Multi-American

How immigrants are redefining 'American' in Southern California

The DREAM Act and the military

military

Photo by Herald Post/Flickr (Creative Commons)


A Hispanic heritage celebration at a military installation in Heidelberg, Germany, October 2009


A post on the LA Eastside blog this afternoon regarding a town hall meeting on DREAM Act, scheduled to place tonight in Echo Park, is worth highlighting in that it brings up an aspect of the bill which garners relatively little attention: That college wouldn't be the only way for undocumented youths to earn legal status under the proposed legislation. They could also earn legal status by joining the military, and this worries some folks, among them people of color who don't want to see their community's kids - already targeted by military recruiters - now marching off to combat for fear of otherwise being deported.
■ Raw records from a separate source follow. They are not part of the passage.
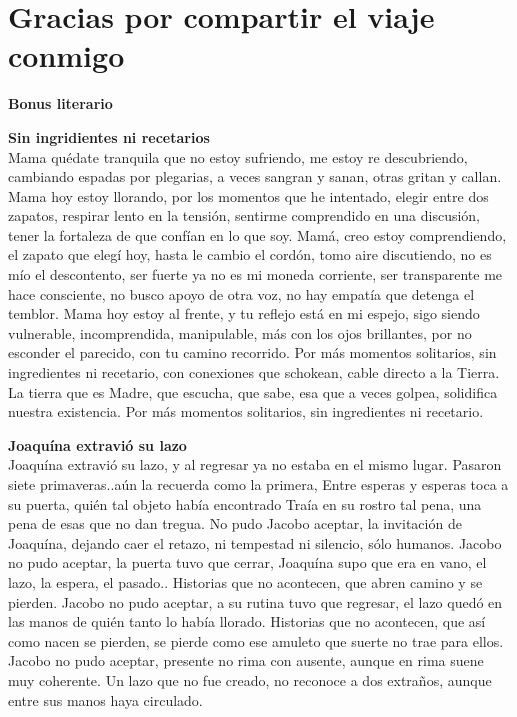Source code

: \documentclass[12pt, a4paper, twoside]{book} %
\begin{document}
\chapter{Gracias por compartir el viaje conmigo}

\noindent\textbf{Bonus literario}\\

\clearpage

\noindent\textbf{Sin ingridientes ni recetarios}\\
Mama quédate tranquila que no estoy sufriendo, me estoy re descubriendo, cambiando espadas por plegarias, a veces sangran y sanan, otras gritan y callan.
Mama hoy estoy llorando, por los momentos que he intentado, elegir entre dos zapatos, respirar lento en la tensión, sentirme comprendido en una discusión, tener la fortaleza de que confían en lo que soy.
Mamá, creo estoy comprendiendo, el zapato que elegí hoy, hasta le cambio el cordón, tomo aire discutiendo, no es mío el descontento, ser fuerte ya no es mi moneda corriente, ser transparente me hace consciente, no busco apoyo de otra voz, no hay empatía que detenga el temblor.
Mama hoy estoy al frente, y tu reflejo está en mi espejo, sigo siendo vulnerable, incomprendida, manipulable, más con los ojos brillantes, por no esconder el parecido, con tu camino recorrido.
Por más momentos solitarios, sin ingredientes ni recetario, con conexiones que schokean, cable directo a la Tierra.
La tierra que es Madre, que escucha, que sabe, esa que a veces golpea, solidifica nuestra existencia.
Por más momentos solitarios, sin ingredientes ni recetario.

\clearpage

\noindent\textbf{Joaquína extravió su lazo}\\
Joaquína extravió su lazo, y al regresar ya no estaba en el mismo lugar.
Pasaron siete primaveras..aún la recuerda como la primera,
Entre esperas y esperas  toca a su puerta, quién tal objeto había encontrado
Traía en su rostro tal pena, una pena de esas que no dan tregua.
No pudo Jacobo aceptar, la invitación de Joaquína, dejando caer el retazo, ni tempestad ni silencio, sólo humanos.
Jacobo no pudo aceptar, la puerta tuvo que cerrar,
Joaquína supo que era en vano,  el lazo, la espera, el pasado..
Historias que no acontecen, que abren camino y se pierden.
Jacobo no pudo aceptar, a su rutina tuvo que regresar, el lazo quedó en las manos de quién tanto lo había llorado.
Historias que no acontecen, que así como nacen se pierden, se pierde como ese amuleto que suerte no trae para ellos.
Jacobo no pudo aceptar, presente no rima con ausente, aunque en rima suene muy coherente.
Un lazo que no fue creado, no reconoce a dos extraños, aunque entre sus manos  haya circulado.
\end{document}
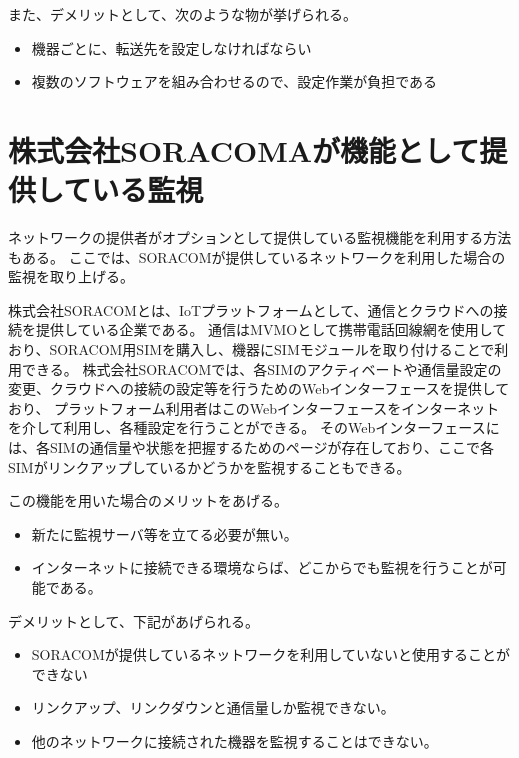 	また、デメリットとして、次のような物が挙げられる。
	\begin{itemize}
		\item 機器ごとに、転送先を設定しなければならい
		\item 複数のソフトウェアを組み合わせるので、設定作業が負担である
	\end{itemize}

\begin{comment}
	この形だと，機器監視サーバが監視対象のIPアドレスを覚えておく必要がなくなるため，監視対象が接続されるネットワークが切り替わった場合でも，追跡が可能である．
	ところが，エージェントプログラムの導入には，技術スキルと時間が必要である．
	また，サーバーの構築・設定も必要となる．
\end{comment}

\section{株式会社SORACOMAが機能として提供している監視} %
	ネットワークの提供者がオプションとして提供している監視機能を利用する方法もある。
	ここでは、SORACOMが提供しているネットワークを利用した場合の監視を取り上げる。
	
	株式会社SORACOMとは、IoTプラットフォームとして、通信とクラウドへの接続を提供している企業である。
	通信はMVMOとして携帯電話回線網を使用しており、SORACOM用SIMを購入し、機器にSIMモジュールを取り付けることで利用できる。
	株式会社SORACOMでは、各SIMのアクティベートや通信量設定の変更、クラウドへの接続の設定等を行うためのWebインターフェースを提供しており、
	プラットフォーム利用者はこのWebインターフェースをインターネットを介して利用し、各種設定を行うことができる。
	そのWebインターフェースには、各SIMの通信量や状態を把握するためのページが存在しており、ここで各SIMがリンクアップしているかどうかを監視することもできる。

	この機能を用いた場合のメリットをあげる。
	\begin{itemize}
		\item 新たに監視サーバ等を立てる必要が無い。
		\item インターネットに接続できる環境ならば、どこからでも監視を行うことが可能である。
	\end{itemize}

	デメリットとして、下記があげられる。
	\begin{itemize}
		\item SORACOMが提供しているネットワークを利用していないと使用することができない
		\item リンクアップ、リンクダウンと通信量しか監視できない。
		\item 他のネットワークに接続された機器を監視することはできない。
	\end{itemize}

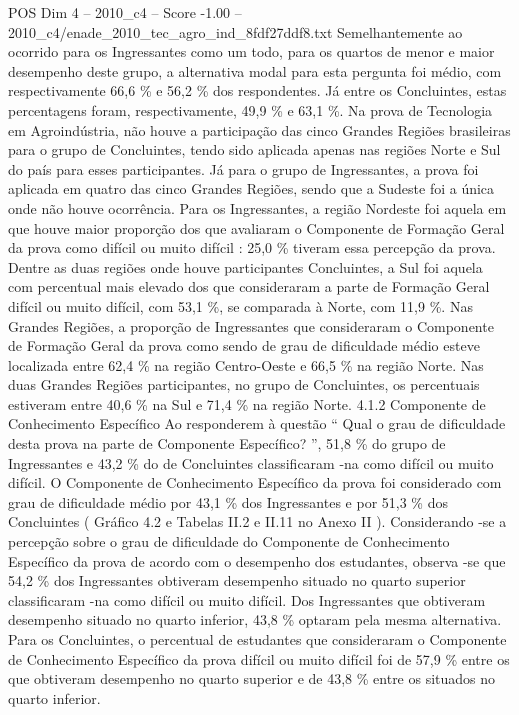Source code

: \begin{textsample}{POS Dim 4 – 2010\_c4 – Score -1.00 – 2010\_c4/enade\_2010\_tec\_agro\_ind\_8fdf27ddf8.txt}
Semelhantemente ao ocorrido para os Ingressantes como um todo, para os quartos de menor e maior desempenho deste grupo, a alternativa modal para esta pergunta foi médio, com respectivamente 66,6 \% e 56,2 \% dos respondentes.
Já entre os Concluintes, estas percentagens foram, respectivamente, 49,9 \% e 63,1 \%.
Na prova de Tecnologia em Agroindústria, não houve a participação das cinco Grandes Regiões brasileiras para o grupo de Concluintes, tendo sido aplicada apenas nas regiões Norte e Sul do país para esses participantes.
Já para o grupo de Ingressantes, a prova foi aplicada em quatro das cinco Grandes Regiões, sendo que a Sudeste foi a única onde não houve ocorrência.
Para os Ingressantes, a região Nordeste foi aquela em que houve maior proporção dos que avaliaram o Componente de Formação Geral da prova como difícil ou muito difícil : 25,0 \% tiveram essa percepção da prova.
Dentre as duas regiões onde houve participantes Concluintes, a Sul foi aquela com percentual mais elevado dos que consideraram a parte de Formação Geral difícil ou muito difícil, com 53,1 \%, se comparada à Norte, com 11,9 \%.
Nas Grandes Regiões, a proporção de Ingressantes que consideraram o Componente de Formação Geral da prova como sendo de grau de dificuldade médio esteve localizada entre 62,4 \% na região Centro-Oeste e 66,5 \% na região Norte.
Nas duas Grandes Regiões participantes, no grupo de Concluintes, os percentuais estiveram entre 40,6 \% na Sul e 71,4 \% na região Norte. 4.1.2 Componente de Conhecimento Específico Ao responderem à questão “ Qual o grau de dificuldade desta prova na parte de Componente Específico? ”, 51,8 \% do grupo de Ingressantes e 43,2 \% do de Concluintes classificaram -na como difícil ou muito difícil.
O Componente de Conhecimento Específico da prova foi considerado com grau de dificuldade médio por 43,1 \% dos Ingressantes e por 51,3 \% dos Concluintes ( Gráfico 4.2 e Tabelas II.2 e II.11 no Anexo II ).
Considerando -se a percepção sobre o grau de dificuldade do Componente de Conhecimento Específico da prova de acordo com o desempenho dos estudantes, observa -se que 54,2 \% dos Ingressantes obtiveram desempenho situado no quarto superior classificaram -na como difícil ou muito difícil.
Dos Ingressantes que obtiveram desempenho situado no quarto inferior, 43,8 \% optaram pela mesma alternativa.
Para os Concluintes, o percentual de estudantes que consideraram o Componente de Conhecimento Específico da prova difícil ou muito difícil foi de 57,9 \% entre os que obtiveram desempenho no quarto superior e de 43,8 \% entre os situados no quarto inferior.

\end{textsample}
I reported on this issue during a previous incarnation of the Development, Relief, and Education for Alien Minors Act, otherwise known as the DREAM Act. Now, as pro-DREAM Act student activism has reached new heights, and the Obama administration has quietly spared some young people from deportation who would be affected by the bill if it were to pass, the "backdoor draft" concern is again bubbling to the surface. Supporters of the DREAM Act, meanwhile, argue that the good outweighs the bad, and that no one would be forced to enlist.

The LA Eastside post features a clip from the documentary "Yo Soy El Army," which examines Latino military recruiting with a critical eye. ColorLines addressed the DREAM Act military issue in May with a post that also featured a clip.

Organizers of the Echo Park town hall meeting have promised to discuss the military issue. The meeting takes place tonight between 7 and 9 p.m.